Storytelling is Singer-Songwriter Savanna Leigh’s Superpower

Storytelling Singer-Songwriter Savanna Leigh’s Superpower

Rising pop singer-songwriter Savanna Leigh grew up around seasoned entertainers soaking up the industry at a young age and experiencing the industry from behind the scenes. She knows how to pull her audience in and take them inside her mind with ease.

Telling stories is Savanna’s superpower, as her fans use her music to express the emotions and feelings they cannot share themselves. With songs that feel like vulnerable confessions, Savanna is able to authentically connect through unapologetic lyricism.

The 23-year-old has known she’s been born to make music since a young age. Her profound appreciation for the industry began while growing up in Florida where she was raised within a family of seasoned entertainers that opened her up to everything from production to touring.

Now Nashville-based Savanna is taking everything she has learned and sharing her wisdom with her audience in a personable way.

The transparency in her music leaves listeners feeling less alone as they navigate their own experiences, relating to the high of falling in love and the loneliness from heartbreak. Her words are carried further with her voice that is both strong and soft even during the most power-packed moments.

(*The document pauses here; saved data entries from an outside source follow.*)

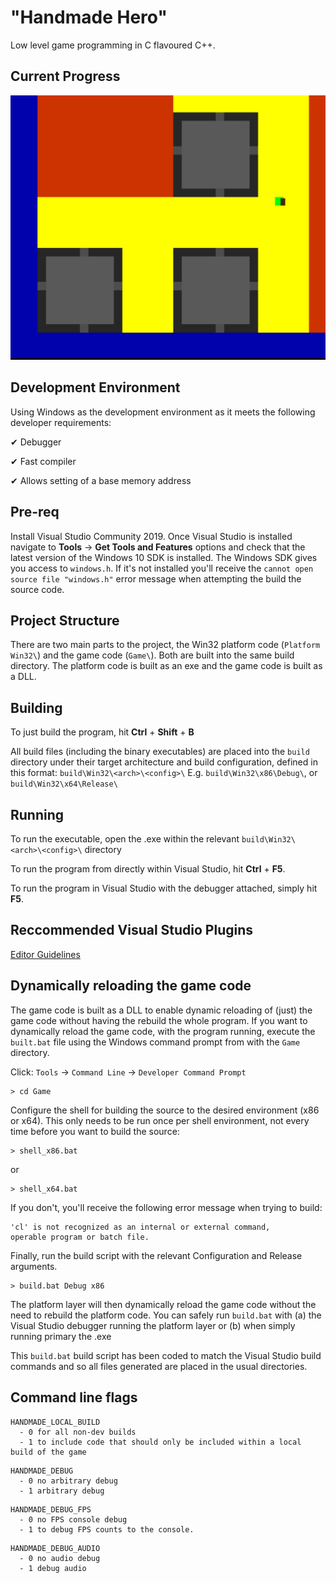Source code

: # "Handmade Hero"

Low level game programming in C flavoured C++.

## Current Progress

![Current progress](/current_state.png?raw=true "Current progress")

## Development Environment

Using Windows as the development environment as it meets the following developer requirements:

✔ Debugger

✔ Fast compiler

✔ Allows setting of a base memory address

## Pre-req

Install Visual Studio Community 2019. Once Visual Studio is installed navigate to **Tools** -> **Get Tools and Features** options and check that the latest version of the Windows 10 SDK is installed. The Windows SDK gives you access to `windows.h`. If it's not installed you'll receive the `cannot open source file "windows.h"` error message when attempting the build the source code.

## Project Structure

There are two main parts to the project, the Win32 platform code (`Platform Win32\`) and the game code (`Game\`). Both are built into the same build directory. The platform code is built as an exe and the game code is built as a DLL.

## Building

To just build the program, hit **Ctrl** + **Shift** + **B**

All build files (including the binary executables) are placed into the `build` directory under their target architecture and build configuration, defined in this format: `build\Win32\<arch>\<config>\` E.g. `build\Win32\x86\Debug\`, or `build\Win32\x64\Release\`

## Running

To run the executable, open the .exe within the relevant `build\Win32\<arch>\<config>\` directory

To run the program from directly within Visual Studio, hit **Ctrl** + **F5**.

To run the program in Visual Studio with the debugger attached, simply hit **F5**.

## Reccommended Visual Studio Plugins
[Editor Guidelines](https://marketplace.visualstudio.com/items?itemName=PaulHarrington.EditorGuidelinesPreview)

## Dynamically reloading the game code

The game code is built as a DLL to enable dynamic reloading of (just) the game code without having the rebuild the whole program. If you want to dynamically reload the game code, with the program running, execute the `built.bat` file using the Windows command prompt from with the `Game` directory.

Click: `Tools` -> `Command Line` -> `Developer Command Prompt`

```
> cd Game
```

Configure the shell for building the source to the desired environment (x86 or x64). This only needs to be run once per shell environment, not every time before you want to build the source:

```
> shell_x86.bat
```

or 

```
> shell_x64.bat
```

If you don't, you'll receive the following error message when trying to build:

```
'cl' is not recognized as an internal or external command,
operable program or batch file.
```

Finally, run the build script with the relevant Configuration and Release arguments.

```
> build.bat Debug x86
```

The platform layer will then dynamically reload the game code without the need to rebuild the platform code. You can safely run `build.bat` with (a) the Visual Studio debugger running the platform layer or (b) when simply running primary the .exe

This `build.bat` build script has been coded to match the Visual Studio build commands and so all files generated are placed in the usual directories.

## Command line flags

```
HANDMADE_LOCAL_BUILD
  - 0 for all non-dev builds
  - 1 to include code that should only be included within a local build of the game
```

```
HANDMADE_DEBUG
  - 0 no arbitrary debug
  - 1 arbitrary debug
```

```
HANDMADE_DEBUG_FPS
  - 0 no FPS console debug
  - 1 to debug FPS counts to the console.
```

```
HANDMADE_DEBUG_AUDIO
  - 0 no audio debug
  - 1 debug audio
```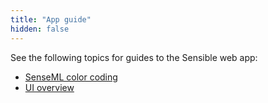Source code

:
 ```yaml
---
title: "App guide"
hidden: false
---
```


See the following topics for guides to the Sensible web app:

- [SenseML color coding](doc:color)
- [UI overview](doc:ui)

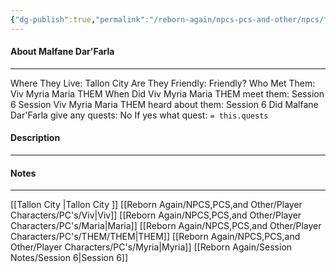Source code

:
 ```yaml
---
{"dg-publish":true,"permalink":"/reborn-again/npcs-pcs-and-other/npcs/friendly/malfane-dar-farla/"}
---
```



#### About Malfane Dar'Farla
---
Where They Live: Tallon City 
Are They Friendly: Friendly?
Who Met Them: Viv Myria Maria THEM
When Did Viv Myria Maria THEM meet them: Session 6
Session Viv Myria Maria THEM heard about them: Session 6
Did Malfane Dar'Farla give any quests: No
	If yes what quest: `= this.quests`


#### Description


---

#### Notes
---
[[Tallon City \|Tallon City ]]
[[Reborn Again/NPCS,PCS,and Other/Player Characters/PC's/Viv\|Viv]]
[[Reborn Again/NPCS,PCS,and Other/Player Characters/PC's/Maria\|Maria]]
[[Reborn Again/NPCS,PCS,and Other/Player Characters/PC's/THEM/THEM\|THEM]]
[[Reborn Again/NPCS,PCS,and Other/Player Characters/PC's/Myria\|Myria]]
[[Reborn Again/Session Notes/Session 6\|Session 6]]


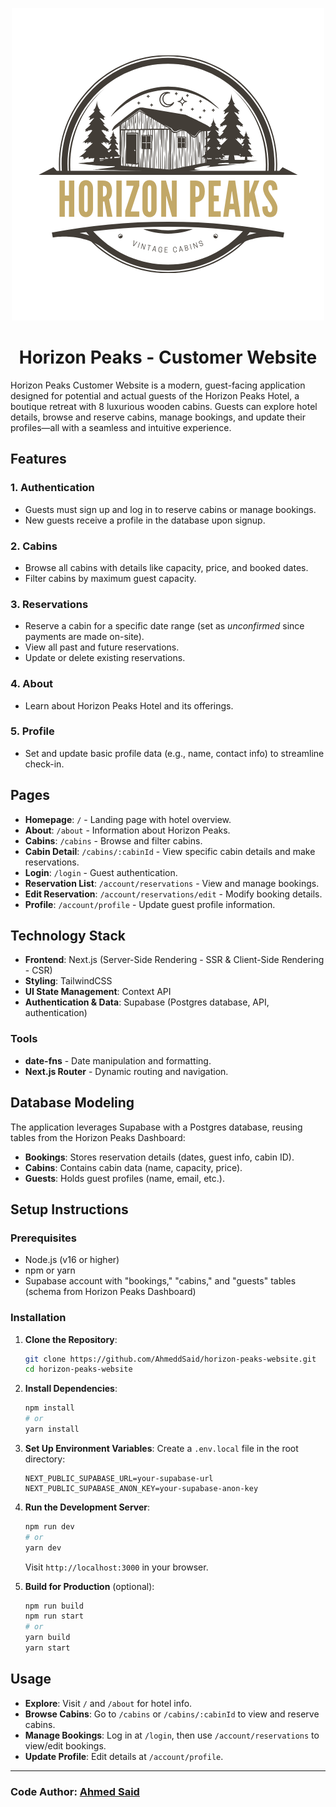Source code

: <p align="center">
  <img src="https://github.com/AhmeddSaid/horizon-peaks-website/blob/master/public/logo.png?raw=true" alt="Horizon Peaks Logo">
</p>

<h1 align="center">Horizon Peaks - Customer Website</h1>

Horizon Peaks Customer Website is a modern, guest-facing application designed for potential and actual guests of the Horizon Peaks Hotel, a boutique retreat with 8 luxurious wooden cabins. Guests can explore hotel details, browse and reserve cabins, manage bookings, and update their profiles—all with a seamless and intuitive experience.

## Features

### 1. **Authentication**

- Guests must sign up and log in to reserve cabins or manage bookings.
- New guests receive a profile in the database upon signup.

### 2. **Cabins**

- Browse all cabins with details like capacity, price, and booked dates.
- Filter cabins by maximum guest capacity.

### 3. **Reservations**

- Reserve a cabin for a specific date range (set as _unconfirmed_ since payments are made on-site).
- View all past and future reservations.
- Update or delete existing reservations.

### 4. **About**

- Learn about Horizon Peaks Hotel and its offerings.

### 5. **Profile**

- Set and update basic profile data (e.g., name, contact info) to streamline check-in.

## Pages

- **Homepage**: `/` - Landing page with hotel overview.
- **About**: `/about` - Information about Horizon Peaks.
- **Cabins**: `/cabins` - Browse and filter cabins.
- **Cabin Detail**: `/cabins/:cabinId` - View specific cabin details and make reservations.
- **Login**: `/login` - Guest authentication.
- **Reservation List**: `/account/reservations` - View and manage bookings.
- **Edit Reservation**: `/account/reservations/edit` - Modify booking details.
- **Profile**: `/account/profile` - Update guest profile information.

## Technology Stack

- **Frontend**: Next.js (Server-Side Rendering - SSR & Client-Side Rendering - CSR)
- **Styling**: TailwindCSS
- **UI State Management**: Context API
- **Authentication & Data**: Supabase (Postgres database, API, authentication)

### Tools

- **date-fns** - Date manipulation and formatting.
- **Next.js Router** - Dynamic routing and navigation.

## Database Modeling

The application leverages Supabase with a Postgres database, reusing tables from the Horizon Peaks Dashboard:

- **Bookings**: Stores reservation details (dates, guest info, cabin ID).
- **Cabins**: Contains cabin data (name, capacity, price).
- **Guests**: Holds guest profiles (name, email, etc.).

## Setup Instructions

### Prerequisites

- Node.js (v16 or higher)
- npm or yarn
- Supabase account with "bookings," "cabins," and "guests" tables (schema from Horizon Peaks Dashboard)

### Installation

1. **Clone the Repository**:

   ```bash
   git clone https://github.com/AhmeddSaid/horizon-peaks-website.git
   cd horizon-peaks-website
   ```

2. **Install Dependencies**:

   ```bash
   npm install
   # or
   yarn install
   ```

3. **Set Up Environment Variables**:
   Create a `.env.local` file in the root directory:

   ```
   NEXT_PUBLIC_SUPABASE_URL=your-supabase-url
   NEXT_PUBLIC_SUPABASE_ANON_KEY=your-supabase-anon-key
   ```

4. **Run the Development Server**:

   ```bash
   npm run dev
   # or
   yarn dev
   ```

   Visit `http://localhost:3000` in your browser.

5. **Build for Production** (optional):
   ```bash
   npm run build
   npm run start
   # or
   yarn build
   yarn start
   ```

## Usage

- **Explore**: Visit `/` and `/about` for hotel info.
- **Browse Cabins**: Go to `/cabins` or `/cabins/:cabinId` to view and reserve cabins.
- **Manage Bookings**: Log in at `/login`, then use `/account/reservations` to view/edit bookings.
- **Update Profile**: Edit details at `/account/profile`.

---

### **Code Author:** [Ahmed Said](https://ahmedsaidadnan.com)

Savanna’s music has garnered over 4M+ streams across all platforms, and most recently was featured on POP Rising, Next Gen Singer-Songwriter, Fresh Finds, and Fresh Finds: POP. She has released multiple singles and an ep that has captured fans who share the same vulnerabilities as her while they navigate their early twenties. Savanna just completed her first fall tour where she sold out all 4 dates.

Can you start by introducing yourself and telling us in your words, about your story? We’d love to learn more about how you got to where you are today.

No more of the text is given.